Total et Elf aussi ont semé le doute sur le changement climatique

Station Total (image d'illustration) | Gerard Stolk / Flickr / Creative Commons

ExxonMobil, BP et Shell ne sont pas les seuls à avoir joué les «marchands de doute» sur la réalité du changement climatique. Les sociétés d’exploitation pétrolière françaises Total et Elf aussi étaient bien conscients du phénomène et de sa gravité, estiment deux historiens et un sociologue dans un travail publié dans Global Environmental Change, qui se fonde sur des entretiens de première main et près de 50 ans d’archives. Le Monde relate le contexte et les conclusions de cette enquête historique.

Pourquoi c’est grave. Selon ces travaux, Total Energies connaissait l’impact «potentiellement catastrophique» de ses produits sur le réchauffement climatique dès 1971. L’enquête concerne aussi Elf, acteur pétrolier qui a fusionné avec Total en 1999. Dès 1986, les deux sociétés françaises sont passées à la contre-attaque, le directeur de l’environnement alors en poste chez Elf appelant l’industrie pétrolière à «se préparer à se défendre». Comprendre: investir dans un lobbying féroce.

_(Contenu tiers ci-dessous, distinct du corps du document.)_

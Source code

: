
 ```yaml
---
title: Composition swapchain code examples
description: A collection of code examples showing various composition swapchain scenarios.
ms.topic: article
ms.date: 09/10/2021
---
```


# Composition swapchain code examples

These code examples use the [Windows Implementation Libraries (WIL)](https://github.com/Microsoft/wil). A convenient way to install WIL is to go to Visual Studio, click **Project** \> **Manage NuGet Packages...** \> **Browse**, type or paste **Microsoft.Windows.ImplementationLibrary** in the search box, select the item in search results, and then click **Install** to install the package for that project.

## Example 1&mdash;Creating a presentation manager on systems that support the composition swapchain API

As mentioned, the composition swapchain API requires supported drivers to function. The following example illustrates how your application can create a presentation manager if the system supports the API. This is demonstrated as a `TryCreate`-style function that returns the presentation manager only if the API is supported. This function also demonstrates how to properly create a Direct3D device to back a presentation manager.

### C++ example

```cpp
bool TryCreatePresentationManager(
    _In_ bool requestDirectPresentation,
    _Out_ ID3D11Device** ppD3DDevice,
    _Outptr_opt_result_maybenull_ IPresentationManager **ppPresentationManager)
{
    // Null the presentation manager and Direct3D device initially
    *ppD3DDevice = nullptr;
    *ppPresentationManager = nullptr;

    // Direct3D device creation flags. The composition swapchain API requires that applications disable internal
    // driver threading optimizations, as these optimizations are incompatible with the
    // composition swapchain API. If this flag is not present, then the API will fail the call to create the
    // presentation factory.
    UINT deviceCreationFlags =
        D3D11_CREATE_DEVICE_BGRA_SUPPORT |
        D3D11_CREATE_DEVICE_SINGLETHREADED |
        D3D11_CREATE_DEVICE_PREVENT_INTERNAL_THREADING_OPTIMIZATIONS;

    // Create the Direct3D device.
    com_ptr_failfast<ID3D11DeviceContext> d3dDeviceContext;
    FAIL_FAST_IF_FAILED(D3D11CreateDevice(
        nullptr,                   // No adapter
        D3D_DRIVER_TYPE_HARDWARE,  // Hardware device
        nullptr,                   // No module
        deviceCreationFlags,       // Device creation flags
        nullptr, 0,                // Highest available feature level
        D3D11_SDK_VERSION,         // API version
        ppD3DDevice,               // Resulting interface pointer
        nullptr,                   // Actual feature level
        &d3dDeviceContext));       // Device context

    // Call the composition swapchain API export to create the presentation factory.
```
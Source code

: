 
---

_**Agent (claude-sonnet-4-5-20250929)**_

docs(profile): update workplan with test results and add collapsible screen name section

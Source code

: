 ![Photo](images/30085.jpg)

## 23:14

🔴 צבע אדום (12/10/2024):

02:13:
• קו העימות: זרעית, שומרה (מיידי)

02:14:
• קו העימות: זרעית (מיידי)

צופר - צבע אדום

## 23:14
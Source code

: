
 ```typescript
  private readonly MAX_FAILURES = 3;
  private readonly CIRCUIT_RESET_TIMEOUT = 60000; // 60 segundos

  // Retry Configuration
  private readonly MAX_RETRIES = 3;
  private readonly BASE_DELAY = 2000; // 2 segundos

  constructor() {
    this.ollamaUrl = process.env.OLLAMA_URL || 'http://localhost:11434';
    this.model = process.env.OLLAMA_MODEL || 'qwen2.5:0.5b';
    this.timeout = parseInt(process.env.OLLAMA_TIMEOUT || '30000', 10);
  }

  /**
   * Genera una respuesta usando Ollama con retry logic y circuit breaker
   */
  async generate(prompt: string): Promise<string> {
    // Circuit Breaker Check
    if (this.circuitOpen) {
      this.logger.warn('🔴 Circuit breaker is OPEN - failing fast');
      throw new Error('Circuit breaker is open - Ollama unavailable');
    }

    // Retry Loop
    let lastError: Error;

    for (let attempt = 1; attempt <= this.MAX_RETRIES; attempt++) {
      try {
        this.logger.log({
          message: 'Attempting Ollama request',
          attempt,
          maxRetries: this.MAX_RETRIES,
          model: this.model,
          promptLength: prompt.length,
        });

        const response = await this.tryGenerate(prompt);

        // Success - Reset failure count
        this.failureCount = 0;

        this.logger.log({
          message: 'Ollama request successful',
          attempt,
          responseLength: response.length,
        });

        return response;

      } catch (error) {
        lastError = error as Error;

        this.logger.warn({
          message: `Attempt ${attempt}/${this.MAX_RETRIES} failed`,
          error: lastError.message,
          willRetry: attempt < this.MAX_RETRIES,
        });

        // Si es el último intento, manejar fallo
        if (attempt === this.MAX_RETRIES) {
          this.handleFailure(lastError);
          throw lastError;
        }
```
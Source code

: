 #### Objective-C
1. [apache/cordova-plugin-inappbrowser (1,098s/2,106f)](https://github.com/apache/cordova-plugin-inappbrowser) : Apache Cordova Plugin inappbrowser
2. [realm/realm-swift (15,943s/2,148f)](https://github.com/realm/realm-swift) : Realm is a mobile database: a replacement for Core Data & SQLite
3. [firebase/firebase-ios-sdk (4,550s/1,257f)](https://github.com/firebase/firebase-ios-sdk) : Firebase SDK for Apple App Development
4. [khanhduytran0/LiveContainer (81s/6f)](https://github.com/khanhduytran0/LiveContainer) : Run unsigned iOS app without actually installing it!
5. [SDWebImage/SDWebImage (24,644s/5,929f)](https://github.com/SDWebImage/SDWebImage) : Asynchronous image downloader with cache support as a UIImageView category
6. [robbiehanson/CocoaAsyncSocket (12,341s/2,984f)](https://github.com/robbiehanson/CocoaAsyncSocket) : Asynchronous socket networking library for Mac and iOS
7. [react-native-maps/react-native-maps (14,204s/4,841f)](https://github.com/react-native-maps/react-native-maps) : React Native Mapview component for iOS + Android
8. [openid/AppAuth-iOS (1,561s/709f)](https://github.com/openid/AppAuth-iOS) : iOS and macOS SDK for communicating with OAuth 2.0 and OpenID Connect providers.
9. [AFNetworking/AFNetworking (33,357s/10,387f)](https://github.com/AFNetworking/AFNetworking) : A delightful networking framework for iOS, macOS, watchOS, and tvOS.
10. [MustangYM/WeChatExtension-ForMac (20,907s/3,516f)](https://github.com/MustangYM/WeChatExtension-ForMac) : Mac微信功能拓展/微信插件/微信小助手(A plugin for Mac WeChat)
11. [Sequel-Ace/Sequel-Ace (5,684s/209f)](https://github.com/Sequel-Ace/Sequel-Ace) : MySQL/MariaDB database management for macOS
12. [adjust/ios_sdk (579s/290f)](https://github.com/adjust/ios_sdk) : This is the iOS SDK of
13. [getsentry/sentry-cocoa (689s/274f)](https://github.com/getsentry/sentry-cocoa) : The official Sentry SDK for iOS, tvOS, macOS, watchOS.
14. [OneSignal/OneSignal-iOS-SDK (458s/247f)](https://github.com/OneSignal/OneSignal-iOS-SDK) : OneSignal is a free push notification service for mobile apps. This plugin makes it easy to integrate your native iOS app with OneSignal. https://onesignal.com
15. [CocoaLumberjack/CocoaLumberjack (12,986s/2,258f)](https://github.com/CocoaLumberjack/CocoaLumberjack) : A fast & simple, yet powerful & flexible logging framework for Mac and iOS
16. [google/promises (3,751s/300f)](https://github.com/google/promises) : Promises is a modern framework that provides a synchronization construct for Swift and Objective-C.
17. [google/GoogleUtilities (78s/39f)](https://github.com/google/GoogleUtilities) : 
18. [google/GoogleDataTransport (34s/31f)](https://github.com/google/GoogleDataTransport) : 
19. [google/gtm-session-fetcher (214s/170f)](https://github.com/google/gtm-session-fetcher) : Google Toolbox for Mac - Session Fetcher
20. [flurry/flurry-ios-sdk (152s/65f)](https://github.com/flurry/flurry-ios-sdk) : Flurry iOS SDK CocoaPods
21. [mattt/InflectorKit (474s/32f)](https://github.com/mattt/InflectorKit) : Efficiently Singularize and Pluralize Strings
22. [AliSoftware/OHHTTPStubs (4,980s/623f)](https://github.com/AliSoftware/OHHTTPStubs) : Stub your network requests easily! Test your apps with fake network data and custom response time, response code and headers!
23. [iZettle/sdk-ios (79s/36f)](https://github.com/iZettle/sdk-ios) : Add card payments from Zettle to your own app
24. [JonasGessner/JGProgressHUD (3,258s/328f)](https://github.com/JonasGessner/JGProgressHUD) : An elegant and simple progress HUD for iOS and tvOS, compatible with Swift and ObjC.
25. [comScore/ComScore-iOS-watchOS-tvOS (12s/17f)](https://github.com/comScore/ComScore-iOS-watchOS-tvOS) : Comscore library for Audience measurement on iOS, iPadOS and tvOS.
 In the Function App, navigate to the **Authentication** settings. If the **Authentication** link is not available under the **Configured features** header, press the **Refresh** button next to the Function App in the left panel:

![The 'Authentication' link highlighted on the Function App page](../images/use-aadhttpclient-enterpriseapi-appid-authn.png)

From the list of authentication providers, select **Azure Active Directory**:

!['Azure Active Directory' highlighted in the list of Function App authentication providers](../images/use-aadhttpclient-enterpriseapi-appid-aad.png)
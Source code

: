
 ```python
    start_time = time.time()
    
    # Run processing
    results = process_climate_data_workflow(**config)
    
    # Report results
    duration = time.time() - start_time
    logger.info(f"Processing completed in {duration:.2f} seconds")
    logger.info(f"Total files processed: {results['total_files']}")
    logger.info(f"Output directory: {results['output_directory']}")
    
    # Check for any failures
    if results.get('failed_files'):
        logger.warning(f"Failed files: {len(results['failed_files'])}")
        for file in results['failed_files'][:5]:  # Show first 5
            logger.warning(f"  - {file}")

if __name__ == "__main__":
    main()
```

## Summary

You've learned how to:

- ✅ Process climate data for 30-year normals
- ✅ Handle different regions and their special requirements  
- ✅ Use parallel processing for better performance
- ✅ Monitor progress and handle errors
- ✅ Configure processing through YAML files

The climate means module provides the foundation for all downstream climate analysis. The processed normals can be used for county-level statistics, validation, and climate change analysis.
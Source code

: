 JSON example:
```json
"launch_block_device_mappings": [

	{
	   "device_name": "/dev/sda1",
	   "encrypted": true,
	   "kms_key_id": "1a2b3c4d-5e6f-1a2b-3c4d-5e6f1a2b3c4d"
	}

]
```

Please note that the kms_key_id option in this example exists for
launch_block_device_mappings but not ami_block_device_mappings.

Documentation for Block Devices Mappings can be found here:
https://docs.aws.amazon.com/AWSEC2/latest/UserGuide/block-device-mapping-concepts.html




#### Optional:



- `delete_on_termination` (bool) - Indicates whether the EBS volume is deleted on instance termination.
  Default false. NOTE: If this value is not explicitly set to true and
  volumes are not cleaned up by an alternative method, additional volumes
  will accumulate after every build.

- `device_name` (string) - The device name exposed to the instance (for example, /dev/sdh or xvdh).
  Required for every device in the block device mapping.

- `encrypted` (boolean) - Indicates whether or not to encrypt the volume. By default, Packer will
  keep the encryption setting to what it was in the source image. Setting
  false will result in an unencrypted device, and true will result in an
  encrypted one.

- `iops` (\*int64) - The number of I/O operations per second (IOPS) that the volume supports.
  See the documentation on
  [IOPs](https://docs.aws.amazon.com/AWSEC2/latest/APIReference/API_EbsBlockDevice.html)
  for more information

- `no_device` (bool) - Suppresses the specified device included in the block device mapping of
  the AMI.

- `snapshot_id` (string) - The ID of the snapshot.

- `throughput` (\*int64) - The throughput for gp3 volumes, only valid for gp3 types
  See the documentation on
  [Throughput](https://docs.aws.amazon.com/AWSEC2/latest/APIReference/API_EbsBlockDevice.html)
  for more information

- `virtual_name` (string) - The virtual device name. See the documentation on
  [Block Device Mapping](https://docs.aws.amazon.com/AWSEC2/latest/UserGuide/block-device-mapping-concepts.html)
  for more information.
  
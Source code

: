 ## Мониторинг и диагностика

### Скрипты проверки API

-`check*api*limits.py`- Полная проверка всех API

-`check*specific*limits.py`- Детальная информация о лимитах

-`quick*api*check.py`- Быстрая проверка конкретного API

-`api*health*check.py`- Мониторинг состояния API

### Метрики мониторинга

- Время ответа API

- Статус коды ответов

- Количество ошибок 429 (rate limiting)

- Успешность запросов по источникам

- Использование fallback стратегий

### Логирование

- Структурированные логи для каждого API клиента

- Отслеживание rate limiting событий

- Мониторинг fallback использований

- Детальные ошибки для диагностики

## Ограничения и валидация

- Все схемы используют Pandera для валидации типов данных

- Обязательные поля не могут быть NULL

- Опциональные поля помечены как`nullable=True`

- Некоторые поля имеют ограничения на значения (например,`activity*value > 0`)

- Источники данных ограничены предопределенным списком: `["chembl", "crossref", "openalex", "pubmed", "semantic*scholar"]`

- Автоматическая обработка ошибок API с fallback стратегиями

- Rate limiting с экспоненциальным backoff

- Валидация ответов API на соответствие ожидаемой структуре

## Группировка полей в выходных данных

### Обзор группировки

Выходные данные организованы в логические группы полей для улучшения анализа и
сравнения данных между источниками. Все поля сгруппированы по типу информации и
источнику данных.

A la fin des années 1990, Elf et Total ont préféré, plutôt que de nier frontalement le consensus scientifique sur le climat comme Exxon, adopter une stratégie visant à minimiser l’urgence et la responsabilité des énergies fossiles. Christophe Bonneuil, premier auteur de l’étude, directeur de recherche au Centre de recherches historiques (CNRS) en France, cité par Le Monde, avertit:

«Cela fait dix ans que les historiens américains ont mis au jour et analysé les stratégies des groupes américains pour éviter et retarder les régulations environnementales. Maisen France, on a eu tendance à considérer que nos champions étaient plus vertueux qu’ExxonMobil. Notre étude revisite le récit rassurant que l’on s’est construit.»